Welcome, Guest. Please login or register.

Author Topic: strange nodes distribution on some access ports  (Read 1676 times)

networkbo

  • Newbie
  • *
  • Posts: 34
    • View Profile
strange nodes distribution on some access ports
« on: August 27, 2021, 06:56:49 pm »
Dear all,
I see on Nedi that on some ports a lot of nodes are mapped in same moments, also 90 mac-addresses on same ports, discovered more or less at same time. I don't think a user connected a switch, ports are in offices where users do not use industrial switch o similar devices.
I ask if someone experienced similiar issues and if it could be some strange behaviour of NeDi.

networkbo

  • Newbie
  • *
  • Posts: 34
    • View Profile
Re: strange nodes distribution on some access ports
« Reply #1 on: November 12, 2024, 12:30:53 pm »
Noone has this strange behaviour?

rickli

  • Administrator
  • Hero Member
  • *****
  • Posts: 2906
    • View Profile
    • NeDi
Re: strange nodes distribution on some access ports
« Reply #2 on: December 04, 2024, 10:22:44 am »
Try changing the patch cable. A faulty connection can lead to such effects, when the switch learns errorous MAC addresses. Do you see those MACs on the switch CLI?
Please consider Other-Invoices on your NeDi installation for an annual contribution, tx!
-Remo

primethios

  • Newbie
  • *
  • Posts: 6
    • View Profile
Re: strange nodes distribution on some access ports
« Reply #3 on: February 18, 2025, 04:53:14 am »
This may sound stupid but, do you use IP phones?  I was recently on a contract at a large industrial site (hundreds of buildings, thousands of devices) and was seeing crazy amounts of mac addresses showing up on edge ports.  What I found was that recently various desktop switches were "upgraded" but they chose to not replace with POE capable switches which killed the phone in those offices so they plugged the phone into the uplink port to get POE and then plugged the desktop switch into the "PC port" of the phone which caused some crazy mac tables.  After this I also found areas where phones were deployed with POE injectors or just regular power supplies and then someone mixed up and ran the uplink from the PC port of the phone.  I even caught one of my peers (another Sr.
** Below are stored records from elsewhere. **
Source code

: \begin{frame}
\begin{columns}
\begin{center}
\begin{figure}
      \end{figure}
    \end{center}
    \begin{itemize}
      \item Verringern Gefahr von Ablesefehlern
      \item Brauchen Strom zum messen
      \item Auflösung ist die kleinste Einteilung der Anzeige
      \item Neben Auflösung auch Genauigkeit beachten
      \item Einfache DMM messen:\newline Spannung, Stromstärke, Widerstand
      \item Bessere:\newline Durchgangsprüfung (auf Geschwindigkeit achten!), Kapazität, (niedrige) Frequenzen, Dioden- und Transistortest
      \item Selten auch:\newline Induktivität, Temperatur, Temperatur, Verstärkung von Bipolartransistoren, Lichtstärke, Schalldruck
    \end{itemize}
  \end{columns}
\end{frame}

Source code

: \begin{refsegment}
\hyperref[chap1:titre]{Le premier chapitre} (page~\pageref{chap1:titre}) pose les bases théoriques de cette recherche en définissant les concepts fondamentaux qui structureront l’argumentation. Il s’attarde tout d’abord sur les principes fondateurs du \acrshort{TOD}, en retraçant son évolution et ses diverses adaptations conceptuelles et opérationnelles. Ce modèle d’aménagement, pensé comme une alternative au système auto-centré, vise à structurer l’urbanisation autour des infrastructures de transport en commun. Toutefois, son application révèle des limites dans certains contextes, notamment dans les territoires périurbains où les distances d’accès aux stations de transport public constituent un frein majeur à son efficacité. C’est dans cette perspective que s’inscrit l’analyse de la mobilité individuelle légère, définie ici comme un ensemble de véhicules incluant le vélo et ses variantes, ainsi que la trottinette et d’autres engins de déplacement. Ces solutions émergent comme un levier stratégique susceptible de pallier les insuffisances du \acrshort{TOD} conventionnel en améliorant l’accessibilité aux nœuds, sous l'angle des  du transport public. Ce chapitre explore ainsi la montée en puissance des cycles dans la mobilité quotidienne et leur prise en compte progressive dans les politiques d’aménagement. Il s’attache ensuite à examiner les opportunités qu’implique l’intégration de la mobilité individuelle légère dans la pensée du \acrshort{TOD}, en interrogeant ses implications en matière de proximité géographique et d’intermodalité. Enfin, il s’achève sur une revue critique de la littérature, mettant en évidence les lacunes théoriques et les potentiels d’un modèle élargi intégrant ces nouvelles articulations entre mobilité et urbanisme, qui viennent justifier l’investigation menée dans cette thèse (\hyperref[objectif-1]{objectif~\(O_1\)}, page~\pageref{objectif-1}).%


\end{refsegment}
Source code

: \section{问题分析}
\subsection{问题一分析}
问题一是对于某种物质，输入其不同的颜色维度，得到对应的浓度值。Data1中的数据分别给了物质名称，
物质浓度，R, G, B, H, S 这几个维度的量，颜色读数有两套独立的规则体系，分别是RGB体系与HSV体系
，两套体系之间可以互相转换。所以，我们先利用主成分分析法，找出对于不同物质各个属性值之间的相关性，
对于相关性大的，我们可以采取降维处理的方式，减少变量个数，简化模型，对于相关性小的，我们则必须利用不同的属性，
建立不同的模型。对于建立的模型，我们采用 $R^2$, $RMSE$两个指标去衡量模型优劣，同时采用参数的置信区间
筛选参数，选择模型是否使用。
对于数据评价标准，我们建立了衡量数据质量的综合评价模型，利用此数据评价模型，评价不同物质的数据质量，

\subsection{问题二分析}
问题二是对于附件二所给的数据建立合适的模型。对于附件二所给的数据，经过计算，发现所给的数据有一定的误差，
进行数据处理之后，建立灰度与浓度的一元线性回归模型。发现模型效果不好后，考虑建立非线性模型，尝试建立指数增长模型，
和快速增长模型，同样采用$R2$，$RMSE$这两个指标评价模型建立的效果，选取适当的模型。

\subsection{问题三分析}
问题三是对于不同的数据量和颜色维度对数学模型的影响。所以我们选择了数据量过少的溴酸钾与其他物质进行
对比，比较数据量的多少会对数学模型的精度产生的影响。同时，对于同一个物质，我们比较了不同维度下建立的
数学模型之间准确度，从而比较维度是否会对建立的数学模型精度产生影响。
Network engineer mind you) with the same issue at his desk as he was building a test bed in his office.  So effectively it can replicate the same type issues as an undocumented/misconfigured/unmanaged switch connected to the network since the PC ports on phones (these were Cisco desk phones in this situation).  CDP and LLDP info helped me determine some of this remotely but more than likely you will likely need to physically investigate the "device" on the far end of the cable.  It may take some electronic legwork but looking at CDP/LLDP info, mac vendor lookup, etc you might get a view of what may be the source device of oddness.